(Jim Cook’s review) The third volume in Kenny’s History of Western Philosophy covers the period from the beginning of the 16th century to the start of the 19th century, i.e., from the writing of Machiavelli’s Prince to the death of Hegel. The cover is illustrated with a picture of Rene Descartes sitting at his desk. Descartes was one of the key philosophers who lived during this era.
As in the preceding two volumes, volume 3 is copiously illustrated, and is divided into two sections. The first three chapters provide information about the life and times of the major philosophers discussed in volume 3 and the rest of the book consists of thematic chapters discussing their central ideas in greater detail. Unlike the first two books, however, volume 3 (and 4) includes a chapter on “political philosophy.”
Kenny’s rationale for not including chapters on this topic in the first two volumes of his history is rather peculiar. Kenny didn’t include a discussion of this topic in the earlier volumes, he says, because prior to the writings of Machiavelli no previous philosopher has anything to say that is “relevant to current discussions” in the field of political philosophy. He repeats this controversial claim in voume 4.
But surely this is wrong-headed? If you look at many twentieth century philosophers engaged in political philosophy, for example, you will find quite of few of them who would have been rendered mute were it not for the work of their predecessors in Classical Greece. Popper, Strauss, Nussbaum, to mention only three such philosophers are examples. Another somewhat dubious claim by Kenny is an idea he floats of a “constitutional Papacy” which, he says would have prevented the split in Christianity that occured during the years of the Reformation. (See p. 11)
An even more hare-brained notion is advanced by Kenny in the later chapters of his book where he discusses the philosophy of Rousseau and Hegel. He argues that their “flawed metaphysics” directly led to, in the first named writer’s case, the French Revolution (and other, subsequent violent conflicts); and, in the case of Hegel, to the “two World Wars that disfigured the twentieth century” (p. 302). Although he can blame secular philosophers like Rousseau and Hegel for violence occuring after they had died, Kenny nowhere in his History makes similar allegations regarding the horrors visited upon innocent people by Christian fanatics. He fails in his duty both as a philosopher and a historian when he takes ‘cheap shots” like this. As we will see in my review of volume 4, some of his commentary there is even more amaturish. Or, to use one of Kenny’s favorite expressions, jejune.

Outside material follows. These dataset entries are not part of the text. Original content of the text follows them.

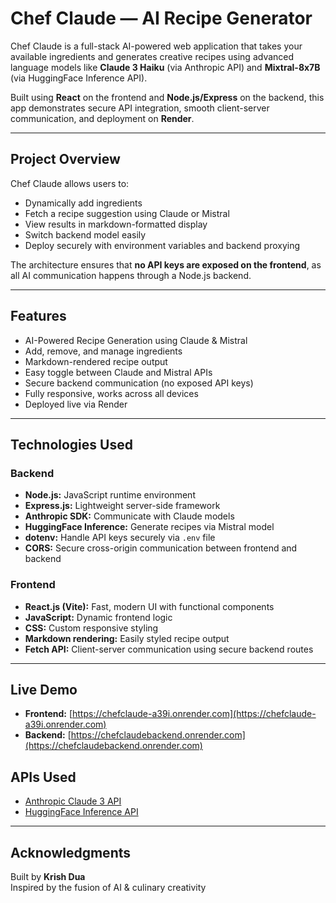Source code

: # Chef Claude — AI Recipe Generator

Chef Claude is a full-stack AI-powered web application that takes your available ingredients and generates creative recipes using advanced language models like **Claude 3 Haiku** (via Anthropic API) and **Mixtral-8x7B** (via HuggingFace Inference API). 

Built using **React** on the frontend and **Node.js/Express** on the backend, this app demonstrates secure API integration, smooth client-server communication, and deployment on **Render**.

---

## Project Overview

Chef Claude allows users to:
- Dynamically add ingredients
- Fetch a recipe suggestion using Claude or Mistral
- View results in markdown-formatted display
- Switch backend model easily
- Deploy securely with environment variables and backend proxying

The architecture ensures that **no API keys are exposed on the frontend**, as all AI communication happens through a Node.js backend.

---

## Features

- AI-Powered Recipe Generation using Claude & Mistral
- Add, remove, and manage ingredients
- Markdown-rendered recipe output
- Easy toggle between Claude and Mistral APIs
- Secure backend communication (no exposed API keys)
- Fully responsive, works across all devices
- Deployed live via Render

---

## Technologies Used

### Backend

- **Node.js:** JavaScript runtime environment
- **Express.js:** Lightweight server-side framework
- **Anthropic SDK:** Communicate with Claude models
- **HuggingFace Inference:** Generate recipes via Mistral model
- **dotenv:** Handle API keys securely via `.env` file
- **CORS:** Secure cross-origin communication between frontend and backend

### Frontend

- **React.js (Vite):** Fast, modern UI with functional components
- **JavaScript:** Dynamic frontend logic
- **CSS:** Custom responsive styling
- **Markdown rendering:** Easily styled recipe output
- **Fetch API:** Client-server communication using secure backend routes

---
## Live Demo

- **Frontend:** [https://chefclaude-a39i.onrender.com](https://chefclaude-a39i.onrender.com)
- **Backend:** [https://chefclaudebackend.onrender.com](https://chefclaudebackend.onrender.com)
## APIs Used

- [Anthropic Claude 3 API](https://docs.anthropic.com/)
- [HuggingFace Inference API](https://huggingface.co/inference-api)

---

## Acknowledgments

Built by **Krish Dua**  
Inspired by the fusion of AI & culinary creativity

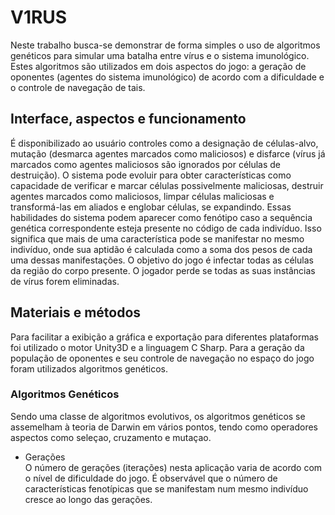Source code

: # V1RUS
Neste trabalho busca-se demonstrar de forma simples o uso de algoritmos genéticos para simular uma batalha entre vírus e o sistema imunológico. Estes algoritmos são utilizados em dois aspectos do jogo: a geração de oponentes (agentes do sistema imunológico) de acordo com a dificuldade e o controle de navegação de tais.

## Interface, aspectos e funcionamento

É disponibilizado ao usuário controles como a designação de células-alvo, mutação (desmarca agentes marcados como maliciosos) e disfarce (vírus já marcados como agentes maliciosos são ignorados por células de destruição). O sistema pode evoluir para obter características como capacidade de verificar e marcar células possivelmente maliciosas, destruir agentes marcados como maliciosos, limpar células maliciosas e transformá-las em aliados e englobar células, se expandindo. Essas habilidades do sistema podem aparecer como fenótipo caso a sequência genética correspondente esteja presente no código de cada indivíduo. Isso significa que mais de uma característica pode se manifestar no mesmo indivíduo, onde sua aptidão é calculada como a soma dos pesos de cada uma dessas manifestações. O objetivo do jogo é infectar todas as células da região do corpo presente. O jogador perde se todas as suas instâncias de vírus forem eliminadas.

## Materiais e métodos

Para facilitar a exibição a gráfica e exportação para diferentes plataformas foi utilizado o motor Unity3D e a linguagem C Sharp. Para a geração da população de oponentes e seu controle de navegação no espaço do jogo foram utilizados algoritmos genéticos.

### Algoritmos Genéticos

Sendo uma classe de algoritmos evolutivos, os algoritmos genéticos se assemelham à teoria de Darwin em vários pontos, tendo como operadores aspectos como seleçao, cruzamento e mutaçao.

- Gerações<br/>
O número de gerações (iterações) nesta aplicação varia de acordo com o nível de dificuldade do jogo. É observável que o número de características fenotípicas que se manifestam num mesmo indivíduo cresce ao longo das gerações.
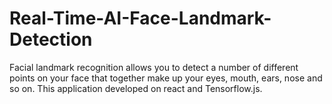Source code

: # Real-Time-AI-Face-Landmark-Detection
Facial landmark recognition allows you to detect a number of different points on your face that together make up your eyes, mouth, ears, nose and so on. This application developed on react and Tensorflow.js.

That said, I still enjoyed reading Kenny’s third volume. It contains, for example, some of the clearest commentary about the key concepts advanced by Kant that I have read. It also includes insightful and no-nonsense criticism of some of the ideas of influential thinkers such as Hume, Rousseau, and Berkeley. Kenny rightly notes that Rousseau’s concept of the “general will” is “theortically incoherent and practically vacuous”; that Hume’s epistemology “is nothing less than absurd”; and, that both Hume and Berkeley’s philosophy of mind and their philosophical psychology are “remarkably jejune.” Kenny supports these assertions with appropriate textual references in each case.
Overall, while volume 3 has some weaknesses (more than the first two volumes), I recommend it to anyone who wants to learn about the great philosophers of this era.